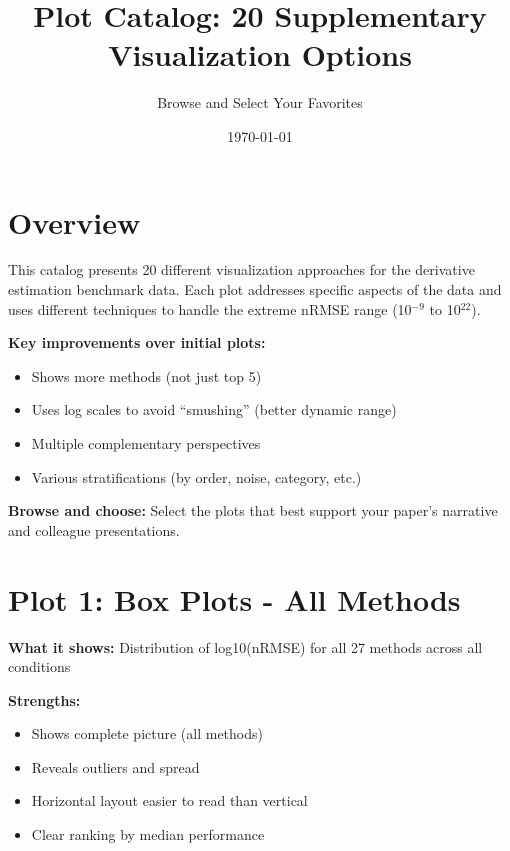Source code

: \documentclass[11pt]{article}
\title{Plot Catalog: 20 Supplementary Visualization Options}
\author{Browse and Select Your Favorites}
\date{\today}
\begin{document}
\maketitle

\section*{Overview}

This catalog presents 20 different visualization approaches for the derivative estimation benchmark data. Each plot addresses specific aspects of the data and uses different techniques to handle the extreme nRMSE range (10$^{-9}$ to 10$^{22}$).

\textbf{Key improvements over initial plots:}
\begin{itemize}
    \item Shows more methods (not just top 5)
    \item Uses log scales to avoid ``smushing'' (better dynamic range)
    \item Multiple complementary perspectives
    \item Various stratifications (by order, noise, category, etc.)
\end{itemize}

\textbf{Browse and choose:} Select the plots that best support your paper's narrative and colleague presentations.

\clearpage


\section*{Plot 1: Box Plots - All Methods}

\textbf{What it shows:} Distribution of log10(nRMSE) for all 27 methods across all conditions

\textbf{Strengths:}
\begin{itemize}
    \item Shows complete picture (all methods)
    \item Reveals outliers and spread
    \item Horizontal layout easier to read than vertical
    \item Clear ranking by median performance
\end{itemize}
\end{document}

◆ ◆ ◆ ◆ ◆

_TASK REQUIREMENTS_: Starting with the line that contains "1: Box Plots", print each line through the last one in the listing. Include both end lines and add nothing.

_COMPLETED EXERCISE_:
\section*{Plot 1: Box Plots - All Methods}

\textbf{What it shows:} Distribution of log10(nRMSE) for all 27 methods across all conditions

\textbf{Strengths:}
\begin{itemize}
    \item Shows complete picture (all methods)
    \item Reveals outliers and spread
    \item Horizontal layout easier to read than vertical
    \item Clear ranking by median performance
\end{itemize}
\end{document}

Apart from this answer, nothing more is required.